Good ideas in customer service: kill the hold period
The lender for one of my student loans has apparently started using a rather cool system to manage incoming customer service calls. If all the call-takers are busy, then instead of forcing you to sit there listening to a call telling you how important your business is to them, they let you request a call-back. They ask you to enter a phone number where they can reach you, then give you a time window in which they'll be calling (in my case I think it was about two minutes wide). When my turn came up, they called me and I was able to speak with a human immediately.
This is such a huge improvement over the typical call center experience that I'm amazed it hasn't caught on more broadly.
- It's presumably good for them since they don't have to pay for a long incoming toll-free call, particularly when most of the call is just muzak.
- It's great for me, because instead of sitting by the phone like a hawk in case I miss the customer service rep, I can go do something useful for a few minutes until the time the call is scheduled for.
I'm guessing that this option will be available in more and more places as companies computerize their telephone systems. Another nice twist, if there are any telephony guys reading this, would be to allow me to request the customer service call from a Web page, eliminating the toll-free call altogether and presumably saving some expense for the company.
An interesting question for me is how they generate those estimates of when they'll be able to help you.
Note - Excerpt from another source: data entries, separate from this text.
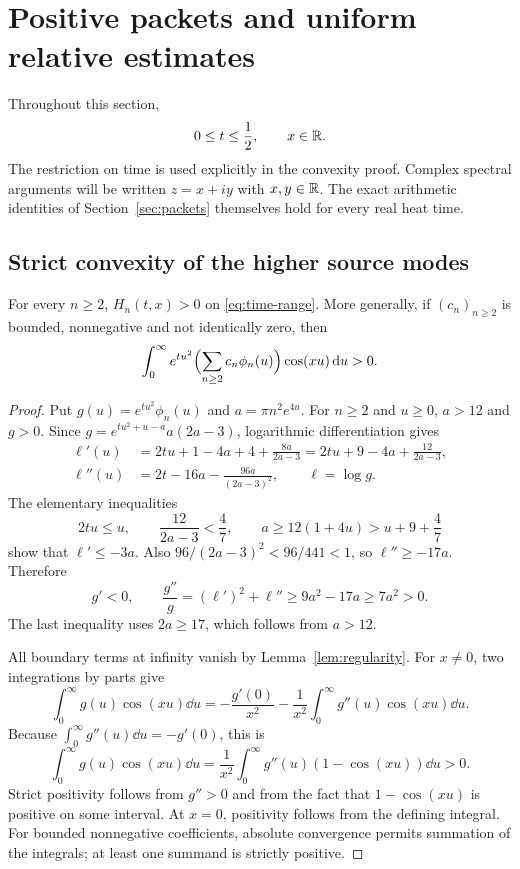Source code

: \section{Positive packets and uniform relative estimates}\label{sec:positivity}

Throughout this section,
\begin{equation}\label{eq:time-range}
 0\le t\le\frac12,\qquad x\in\R.
\end{equation}
The restriction on time is used explicitly in the convexity proof.
Complex spectral arguments will be written $z=x+iy$ with $x,y\in\R$.
The exact arithmetic identities of Section~\ref{sec:packets} themselves
hold for every real heat time.

\subsection{Strict convexity of the higher source modes}

\begin{theorem}\label{thm:positive}
For every $n\ge2$, $H_n(t,x)>0$ on \eqref{eq:time-range}.
More generally, if $(c_n)_{n\ge2}$ is bounded, nonnegative and not identically
zero, then
\[
 \int_0^\infty e^{tu^2}\Bigl(\sum_{n\ge2}c_n\phi_n(u)\Bigr)
                  \cos(xu)\dd u>0.
\]
\end{theorem}
\begin{proof}
Put $g(u)=e^{tu^2}\phi_n(u)$ and $a=\pi n^2e^{4u}$. For $n\ge2$ and
$u\ge0$, $a>12$ and $g>0$. Since
$g=e^{tu^2+u-a}a(2a-3)$, logarithmic differentiation gives
\begin{align}
 \ell'(u)&=2tu+1-4a+4+\frac{8a}{2a-3}
          =2tu+9-4a+\frac{12}{2a-3},\label{eq:log-first}\\
 \ell''(u)&=2t-16a-\frac{96a}{(2a-3)^2},
 \qquad \ell=\log g.\label{eq:log-second}
\end{align}
The elementary inequalities
\[
 2tu\le u,\qquad \frac{12}{2a-3}<\frac47,\qquad
 a\ge12(1+4u)>u+9+\frac47
\]
show that $\ell'\le-3a$. Also
$96/(2a-3)^2<96/441<1$, so $\ell''\ge-17a$. Therefore
\begin{equation}\label{eq:convexity}
 g'<0,\qquad
 \frac{g''}{g}=(\ell')^2+\ell''
 \ge9a^2-17a\ge7a^2>0.
\end{equation}
The last inequality uses $2a\ge17$, which follows from $a>12$.

All boundary terms at infinity vanish by Lemma~\ref{lem:regularity}.
For $x\ne0$, two integrations by parts give
\[
 \int_0^\infty g(u)\cos(xu)\dd u
 =-\frac{g'(0)}{x^2}
  -\frac1{x^2}\int_0^\infty g''(u)\cos(xu)\dd u.
\]
Because $\int_0^\infty g''(u)\dd u=-g'(0)$, this is
\begin{equation}\label{eq:positive-integral}
 \boxed{\int_0^\infty g(u)\cos(xu)\dd u
 =\frac1{x^2}\int_0^\infty g''(u)(1-\cos(xu))\dd u>0.}
\end{equation}
Strict positivity follows from $g''>0$ and from the fact that
$1-\cos(xu)$ is positive on some interval. At $x=0$, positivity follows
from the defining integral. For bounded nonnegative coefficients, absolute
convergence permits summation of the integrals; at least one summand is
strictly positive.
\end{proof}

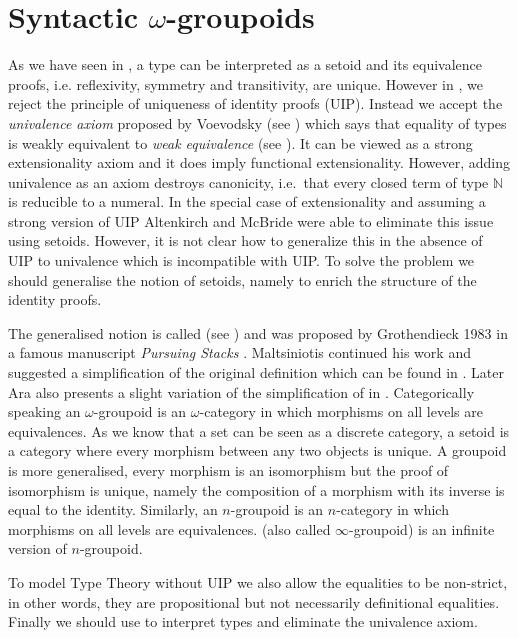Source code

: \chapter{Syntactic $\omega$-groupoids}
\label{wog}


As we have seen in , a type can be interpreted as a setoid and its equivalence proofs, i.e.  reflexivity, symmetry and transitivity, are unique. 
However in \hott, we reject the principle of uniqueness of identity proofs (UIP). 
Instead we accept the \emph{univalence axiom} proposed by Voevodsky (see ) which says that equality of types is weakly equivalent to \emph{weak equivalence} (see ). 
It can be viewed as a strong extensionality axiom and it does imply functional extensionality. However, adding
univalence as an axiom destroys canonicity, i.e.\ that every closed
term of type $\mathbb{N}$ is reducible to a numeral. In the special
case of extensionality and assuming a strong version of UIP Altenkirch and McBride were able to eliminate this issue
\cite{alti:lics99,alti:ott-conf} using setoids. However, it is not
clear how to generalize this in the absence of UIP to univalence which
is incompatible with UIP. To solve the problem we should generalise
the notion of setoids, namely to enrich the structure of the identity
proofs.


The generalised notion is called \emph{\wogs} (see ) and was proposed by
Grothendieck 1983 in a famous manuscript \emph{Pursuing Stacks} \cite{gro:ps}. Maltsiniotis continued his work and suggested a simplification of the original definition which can be found in \cite{mal:gwog}. Later Ara also presents a slight variation of the simplification of {\wog} in \cite{ara:wog}. Categorically speaking an $\omega$-groupoid is an $\omega$-category in which morphisms on all levels are equivalences. As we know that a set can be seen as a discrete
category, a setoid is a category where every morphism between
any two objects is unique. A groupoid is more generalised, every morphism is
an isomorphism but the proof of isomorphism is unique, namely the
composition of a morphism with its inverse is equal to the identity. Similarly, an
$n$-groupoid is an $n$-category in which morphisms on all levels are
equivalences. {\wogs} (also called $\infty$-groupoid) is an
infinite version of $n$-groupoid. 

 To model Type Theory without UIP we
also allow the equalities to be non-strict, in other words, they are
propositional but not necessarily definitional equalities. Finally we should use {\wog} to interpret types and eliminate the univalence axiom.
I'm guessing that they use some queueing theory to estimate the most likely wait time for the next incoming customer, but this is something I have only a fuzzy awareness of. However they did it, the estimate seemed accurate enough to me.
5 Comments:
I love systems like this. My small local ISP has this setup, only they're rarely too busy to take a call pretty much immediately.
However, signing up for a call from a web form where a user just inputs a phone number sounds just way too ripe for abuse :)
Yes, that's true. I was thinking more in terms of being able to log in to the Web site and then request a call. :-)
But please don't kill the phone number. In particular for ISPs I would not want to have to use a web form...
I had to call an Amazon.com support line not long ago. They've got a similar thing set up, but what's really cool about it is that instead of just posting a phone number online, there's a form on the website where you type in your number and a time you'd like to be called at (now is an option), then the system calls you as soon as someone is available to talk.